(Data to process begins)
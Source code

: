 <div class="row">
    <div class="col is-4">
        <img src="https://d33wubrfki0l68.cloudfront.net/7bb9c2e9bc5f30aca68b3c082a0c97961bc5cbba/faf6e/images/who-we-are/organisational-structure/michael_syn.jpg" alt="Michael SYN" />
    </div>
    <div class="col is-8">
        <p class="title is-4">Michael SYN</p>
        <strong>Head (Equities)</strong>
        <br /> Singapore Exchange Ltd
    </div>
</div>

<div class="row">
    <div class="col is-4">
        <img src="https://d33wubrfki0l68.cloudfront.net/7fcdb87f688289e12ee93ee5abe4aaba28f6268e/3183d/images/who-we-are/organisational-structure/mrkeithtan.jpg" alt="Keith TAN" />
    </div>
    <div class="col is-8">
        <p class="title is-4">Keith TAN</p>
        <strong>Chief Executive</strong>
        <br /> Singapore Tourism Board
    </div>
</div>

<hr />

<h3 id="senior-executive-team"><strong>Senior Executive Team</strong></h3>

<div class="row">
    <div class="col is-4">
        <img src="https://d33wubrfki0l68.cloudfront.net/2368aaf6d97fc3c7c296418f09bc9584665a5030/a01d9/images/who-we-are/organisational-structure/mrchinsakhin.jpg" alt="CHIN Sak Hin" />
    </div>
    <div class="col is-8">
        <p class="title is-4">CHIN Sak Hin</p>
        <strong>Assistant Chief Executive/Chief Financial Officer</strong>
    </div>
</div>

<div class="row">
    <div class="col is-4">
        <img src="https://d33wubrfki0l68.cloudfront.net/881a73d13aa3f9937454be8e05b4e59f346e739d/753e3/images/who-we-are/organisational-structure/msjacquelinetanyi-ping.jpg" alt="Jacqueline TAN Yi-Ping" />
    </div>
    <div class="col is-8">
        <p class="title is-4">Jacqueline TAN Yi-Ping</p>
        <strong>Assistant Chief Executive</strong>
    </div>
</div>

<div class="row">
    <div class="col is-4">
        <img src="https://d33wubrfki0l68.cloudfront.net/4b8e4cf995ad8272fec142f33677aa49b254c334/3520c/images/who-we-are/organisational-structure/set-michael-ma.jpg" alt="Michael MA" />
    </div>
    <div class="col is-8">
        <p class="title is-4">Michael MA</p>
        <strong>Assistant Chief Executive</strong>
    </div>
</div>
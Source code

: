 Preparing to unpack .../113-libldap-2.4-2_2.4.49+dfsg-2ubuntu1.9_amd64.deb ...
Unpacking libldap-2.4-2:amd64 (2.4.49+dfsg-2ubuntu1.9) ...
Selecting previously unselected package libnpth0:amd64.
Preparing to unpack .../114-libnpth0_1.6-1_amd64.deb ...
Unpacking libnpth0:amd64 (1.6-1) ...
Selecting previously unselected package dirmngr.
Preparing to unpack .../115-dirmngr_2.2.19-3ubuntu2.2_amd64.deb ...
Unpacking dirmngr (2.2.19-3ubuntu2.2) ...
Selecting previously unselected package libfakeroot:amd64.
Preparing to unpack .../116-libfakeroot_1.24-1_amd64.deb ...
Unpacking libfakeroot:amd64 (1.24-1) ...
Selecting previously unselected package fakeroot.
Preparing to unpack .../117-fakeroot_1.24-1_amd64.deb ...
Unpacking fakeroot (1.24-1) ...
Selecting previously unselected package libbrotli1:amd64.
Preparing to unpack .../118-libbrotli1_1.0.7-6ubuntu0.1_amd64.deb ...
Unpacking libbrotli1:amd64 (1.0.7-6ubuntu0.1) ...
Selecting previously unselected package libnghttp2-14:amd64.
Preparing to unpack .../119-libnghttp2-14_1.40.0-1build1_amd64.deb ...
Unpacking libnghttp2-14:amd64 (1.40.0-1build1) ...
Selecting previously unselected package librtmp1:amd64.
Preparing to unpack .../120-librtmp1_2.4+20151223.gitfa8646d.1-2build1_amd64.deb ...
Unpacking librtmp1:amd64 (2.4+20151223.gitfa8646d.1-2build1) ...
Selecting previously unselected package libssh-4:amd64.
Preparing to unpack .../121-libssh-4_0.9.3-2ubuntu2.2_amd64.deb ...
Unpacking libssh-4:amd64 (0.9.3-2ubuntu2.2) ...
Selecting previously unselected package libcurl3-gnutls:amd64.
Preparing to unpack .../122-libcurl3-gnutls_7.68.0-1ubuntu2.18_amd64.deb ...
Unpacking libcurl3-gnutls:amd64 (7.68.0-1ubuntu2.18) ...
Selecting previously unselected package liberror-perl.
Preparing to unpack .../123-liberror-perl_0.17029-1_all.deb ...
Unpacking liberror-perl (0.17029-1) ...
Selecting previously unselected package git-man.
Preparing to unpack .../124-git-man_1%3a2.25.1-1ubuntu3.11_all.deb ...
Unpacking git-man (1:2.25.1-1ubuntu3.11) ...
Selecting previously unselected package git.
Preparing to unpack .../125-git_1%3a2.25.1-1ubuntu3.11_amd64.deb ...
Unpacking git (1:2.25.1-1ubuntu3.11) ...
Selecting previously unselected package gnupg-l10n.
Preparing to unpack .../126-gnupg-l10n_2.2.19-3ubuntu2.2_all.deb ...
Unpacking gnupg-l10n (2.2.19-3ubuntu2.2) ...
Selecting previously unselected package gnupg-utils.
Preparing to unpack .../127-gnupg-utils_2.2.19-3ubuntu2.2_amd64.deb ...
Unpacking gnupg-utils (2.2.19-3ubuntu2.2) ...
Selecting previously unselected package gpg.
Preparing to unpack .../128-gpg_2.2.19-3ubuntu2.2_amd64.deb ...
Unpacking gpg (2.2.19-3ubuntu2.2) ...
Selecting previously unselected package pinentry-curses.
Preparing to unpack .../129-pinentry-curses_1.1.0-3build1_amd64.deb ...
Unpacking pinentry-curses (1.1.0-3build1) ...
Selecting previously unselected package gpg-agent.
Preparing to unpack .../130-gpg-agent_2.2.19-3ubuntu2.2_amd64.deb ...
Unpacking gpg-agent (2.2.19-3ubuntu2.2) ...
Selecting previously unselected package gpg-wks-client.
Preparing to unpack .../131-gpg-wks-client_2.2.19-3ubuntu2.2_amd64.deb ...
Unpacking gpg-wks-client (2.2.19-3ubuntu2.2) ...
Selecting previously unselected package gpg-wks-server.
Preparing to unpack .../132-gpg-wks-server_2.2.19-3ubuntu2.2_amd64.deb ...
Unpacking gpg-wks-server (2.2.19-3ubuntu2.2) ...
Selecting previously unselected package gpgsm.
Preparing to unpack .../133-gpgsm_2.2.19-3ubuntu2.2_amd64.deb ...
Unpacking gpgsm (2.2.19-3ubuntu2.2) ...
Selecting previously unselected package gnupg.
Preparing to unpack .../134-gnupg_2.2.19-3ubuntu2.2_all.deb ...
(Data to process ends)
Work request: Having read the entries above, set each one down again exactly.

Exercise result:
Source code

: <div class="row">
    <div class="col is-4">
        <img src="https://d33wubrfki0l68.cloudfront.net/7bb9c2e9bc5f30aca68b3c082a0c97961bc5cbba/faf6e/images/who-we-are/organisational-structure/michael_syn.jpg" alt="Michael SYN" />
    </div>
    <div class="col is-8">
        <p class="title is-4">Michael SYN</p>
        <strong>Head (Equities)</strong>
        <br /> Singapore Exchange Ltd
    </div>
</div>

<div class="row">
    <div class="col is-4">
        <img src="https://d33wubrfki0l68.cloudfront.net/7fcdb87f688289e12ee93ee5abe4aaba28f6268e/3183d/images/who-we-are/organisational-structure/mrkeithtan.jpg" alt="Keith TAN" />
    </div>
    <div class="col is-8">
        <p class="title is-4">Keith TAN</p>
        <strong>Chief Executive</strong>
        <br /> Singapore Tourism Board
    </div>
</div>

<hr />

<h3 id="senior-executive-team"><strong>Senior Executive Team</strong></h3>

<div class="row">
    <div class="col is-4">
        <img src="https://d33wubrfki0l68.cloudfront.net/2368aaf6d97fc3c7c296418f09bc9584665a5030/a01d9/images/who-we-are/organisational-structure/mrchinsakhin.jpg" alt="CHIN Sak Hin" />
    </div>
    <div class="col is-8">
        <p class="title is-4">CHIN Sak Hin</p>
        <strong>Assistant Chief Executive/Chief Financial Officer</strong>
    </div>
</div>

<div class="row">
    <div class="col is-4">
        <img src="https://d33wubrfki0l68.cloudfront.net/881a73d13aa3f9937454be8e05b4e59f346e739d/753e3/images/who-we-are/organisational-structure/msjacquelinetanyi-ping.jpg" alt="Jacqueline TAN Yi-Ping" />
    </div>
    <div class="col is-8">
        <p class="title is-4">Jacqueline TAN Yi-Ping</p>
        <strong>Assistant Chief Executive</strong>
    </div>
</div>

<div class="row">
    <div class="col is-4">
        <img src="https://d33wubrfki0l68.cloudfront.net/4b8e4cf995ad8272fec142f33677aa49b254c334/3520c/images/who-we-are/organisational-structure/set-michael-ma.jpg" alt="Michael MA" />
    </div>
    <div class="col is-8">
        <p class="title is-4">Michael MA</p>
        <strong>Assistant Chief Executive</strong>
    </div>
</div>
Source code

: Preparing to unpack .../113-libldap-2.4-2_2.4.49+dfsg-2ubuntu1.9_amd64.deb ...
Unpacking libldap-2.4-2:amd64 (2.4.49+dfsg-2ubuntu1.9) ...
Selecting previously unselected package libnpth0:amd64.
Preparing to unpack .../114-libnpth0_1.6-1_amd64.deb ...
Unpacking libnpth0:amd64 (1.6-1) ...
Selecting previously unselected package dirmngr.
Preparing to unpack .../115-dirmngr_2.2.19-3ubuntu2.2_amd64.deb ...
Unpacking dirmngr (2.2.19-3ubuntu2.2) ...
Selecting previously unselected package libfakeroot:amd64.
Preparing to unpack .../116-libfakeroot_1.24-1_amd64.deb ...
Unpacking libfakeroot:amd64 (1.24-1) ...
Selecting previously unselected package fakeroot.
Preparing to unpack .../117-fakeroot_1.24-1_amd64.deb ...
Unpacking fakeroot (1.24-1) ...
Selecting previously unselected package libbrotli1:amd64.
Preparing to unpack .../118-libbrotli1_1.0.7-6ubuntu0.1_amd64.deb ...
Unpacking libbrotli1:amd64 (1.0.7-6ubuntu0.1) ...
Selecting previously unselected package libnghttp2-14:amd64.
Preparing to unpack .../119-libnghttp2-14_1.40.0-1build1_amd64.deb ...
Unpacking libnghttp2-14:amd64 (1.40.0-1build1) ...
Selecting previously unselected package librtmp1:amd64.
Preparing to unpack .../120-librtmp1_2.4+20151223.gitfa8646d.1-2build1_amd64.deb ...
Unpacking librtmp1:amd64 (2.4+20151223.gitfa8646d.1-2build1) ...
Selecting previously unselected package libssh-4:amd64.
Preparing to unpack .../121-libssh-4_0.9.3-2ubuntu2.2_amd64.deb ...
Unpacking libssh-4:amd64 (0.9.3-2ubuntu2.2) ...
Selecting previously unselected package libcurl3-gnutls:amd64.
Preparing to unpack .../122-libcurl3-gnutls_7.68.0-1ubuntu2.18_amd64.deb ...
Unpacking libcurl3-gnutls:amd64 (7.68.0-1ubuntu2.18) ...
Selecting previously unselected package liberror-perl.
Preparing to unpack .../123-liberror-perl_0.17029-1_all.deb ...
Unpacking liberror-perl (0.17029-1) ...
Selecting previously unselected package git-man.
Preparing to unpack .../124-git-man_1%3a2.25.1-1ubuntu3.11_all.deb ...
Unpacking git-man (1:2.25.1-1ubuntu3.11) ...
Selecting previously unselected package git.
Preparing to unpack .../125-git_1%3a2.25.1-1ubuntu3.11_amd64.deb ...
Unpacking git (1:2.25.1-1ubuntu3.11) ...
Selecting previously unselected package gnupg-l10n.
Preparing to unpack .../126-gnupg-l10n_2.2.19-3ubuntu2.2_all.deb ...
Unpacking gnupg-l10n (2.2.19-3ubuntu2.2) ...
Selecting previously unselected package gnupg-utils.
Preparing to unpack .../127-gnupg-utils_2.2.19-3ubuntu2.2_amd64.deb ...
Unpacking gnupg-utils (2.2.19-3ubuntu2.2) ...
Selecting previously unselected package gpg.
Preparing to unpack .../128-gpg_2.2.19-3ubuntu2.2_amd64.deb ...
Unpacking gpg (2.2.19-3ubuntu2.2) ...
Selecting previously unselected package pinentry-curses.
Preparing to unpack .../129-pinentry-curses_1.1.0-3build1_amd64.deb ...
Unpacking pinentry-curses (1.1.0-3build1) ...
Selecting previously unselected package gpg-agent.
Preparing to unpack .../130-gpg-agent_2.2.19-3ubuntu2.2_amd64.deb ...
Unpacking gpg-agent (2.2.19-3ubuntu2.2) ...
Selecting previously unselected package gpg-wks-client.
Preparing to unpack .../131-gpg-wks-client_2.2.19-3ubuntu2.2_amd64.deb ...
Unpacking gpg-wks-client (2.2.19-3ubuntu2.2) ...
Selecting previously unselected package gpg-wks-server.
Preparing to unpack .../132-gpg-wks-server_2.2.19-3ubuntu2.2_amd64.deb ...
Unpacking gpg-wks-server (2.2.19-3ubuntu2.2) ...
Selecting previously unselected package gpgsm.
Preparing to unpack .../133-gpgsm_2.2.19-3ubuntu2.2_amd64.deb ...
Unpacking gpgsm (2.2.19-3ubuntu2.2) ...
Selecting previously unselected package gnupg.
Preparing to unpack .../134-gnupg_2.2.19-3ubuntu2.2_all.deb ...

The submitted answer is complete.